(DATA TO PROCESS)

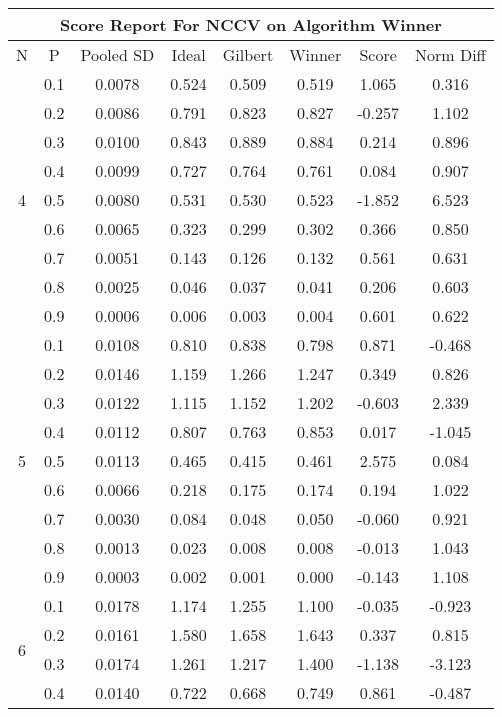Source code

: \documentclass[11pt,a4paper]{report}
\begin{document}
\begin{longtable}{ | c | c || c | c | c | c | c | c | }
\hline
\multicolumn{8}{|c|}{ Score Report For NCCV on Algorithm Winner} \\
\hline
N & P & Pooled SD &  Ideal &  Gilbert & Winner  & Score & Norm Diff \\
 \hline
 \hline
 \endhead
\multirow{9}{*}{4} & 0.1 & 0.0078 & 0.524 & 0.509 & 0.519 & 1.065 & 0.316 \\
 & 0.2 & 0.0086 & 0.791 & 0.823 & 0.827 & -0.257 & 1.102 \\
 & 0.3 & 0.0100 & 0.843 & 0.889 & 0.884 & 0.214 & 0.896 \\
 & 0.4 & 0.0099 & 0.727 & 0.764 & 0.761 & 0.084 & 0.907 \\
 & 0.5 & 0.0080 & 0.531 & 0.530 & 0.523 & -1.852 & 6.523 \\
 & 0.6 & 0.0065 & 0.323 & 0.299 & 0.302 & 0.366 & 0.850 \\
 & 0.7 & 0.0051 & 0.143 & 0.126 & 0.132 & 0.561 & 0.631 \\
 & 0.8 & 0.0025 & 0.046 & 0.037 & 0.041 & 0.206 & 0.603 \\
 & 0.9 & 0.0006 & 0.006 & 0.003 & 0.004 & 0.601 & 0.622 \\
 \hline
\multirow{9}{*}{5} & 0.1 & 0.0108 & 0.810 & 0.838 & 0.798 & 0.871 & -0.468 \\
 & 0.2 & 0.0146 & 1.159 & 1.266 & 1.247 & 0.349 & 0.826 \\
 & 0.3 & 0.0122 & 1.115 & 1.152 & 1.202 & -0.603 & 2.339 \\
 & 0.4 & 0.0112 & 0.807 & 0.763 & 0.853 & 0.017 & -1.045 \\
 & 0.5 & 0.0113 & 0.465 & 0.415 & 0.461 & 2.575 & 0.084 \\
 & 0.6 & 0.0066 & 0.218 & 0.175 & 0.174 & 0.194 & 1.022 \\
 & 0.7 & 0.0030 & 0.084 & 0.048 & 0.050 & -0.060 & 0.921 \\
 & 0.8 & 0.0013 & 0.023 & 0.008 & 0.008 & -0.013 & 1.043 \\
 & 0.9 & 0.0003 & 0.002 & 0.001 & 0.000 & -0.143 & 1.108 \\
 \hline
\multirow{9}{*}{6} & 0.1 & 0.0178 & 1.174 & 1.255 & 1.100 & -0.035 & -0.923 \\
 & 0.2 & 0.0161 & 1.580 & 1.658 & 1.643 & 0.337 & 0.815 \\
 & 0.3 & 0.0174 & 1.261 & 1.217 & 1.400 & -1.138 & -3.123 \\
 & 0.4 & 0.0140 & 0.722 & 0.668 & 0.749 & 0.861 & -0.487 \\

\end{longtable}
\end{document}

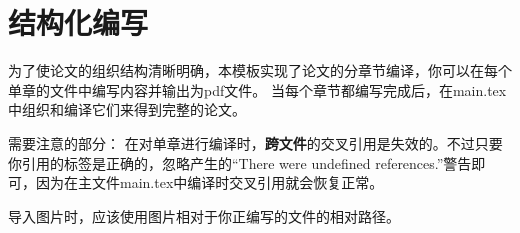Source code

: \documentclass[../../main.tex]{subfiles}
\begin{document}
\section{结构化编写}

为了使论文的组织结构清晰明确，本模板实现了论文的分章节编译，你可以在每个单章的文件中编写内容并输出为pdf文件。
当每个章节都编写完成后，在main.tex中组织和编译它们来得到完整的论文。




需要注意的部分：
在对单章进行编译时，\textbf{跨文件}的交叉引用是失效的。不过只要你引用的标签是正确的，忽略产生的“There were undefined references.”警告即可，因为在主文件main.tex中编译时交叉引用就会恢复正常。

导入图片时，应该使用图片相对于你正编写的文件的相对路径。
\end{document}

(End DATA TO PROCESS)

* [WHAT THE EXERCISE ASKS] In the data above, which lines lie between the line with "-0.143 & 1.108 \\" and the line with "0.861 & -0.487 \\", inclusive? Print those lines exactly and nothing else.

* [OUTPUT OF THE EXERCISE]
 & 0.9 & 0.0003 & 0.002 & 0.001 & 0.000 & -0.143 & 1.108 \\
 \hline
\multirow{9}{*}{6} & 0.1 & 0.0178 & 1.174 & 1.255 & 1.100 & -0.035 & -0.923 \\
 & 0.2 & 0.0161 & 1.580 & 1.658 & 1.643 & 0.337 & 0.815 \\
 & 0.3 & 0.0174 & 1.261 & 1.217 & 1.400 & -1.138 & -3.123 \\
 & 0.4 & 0.0140 & 0.722 & 0.668 & 0.749 & 0.861 & -0.487 \\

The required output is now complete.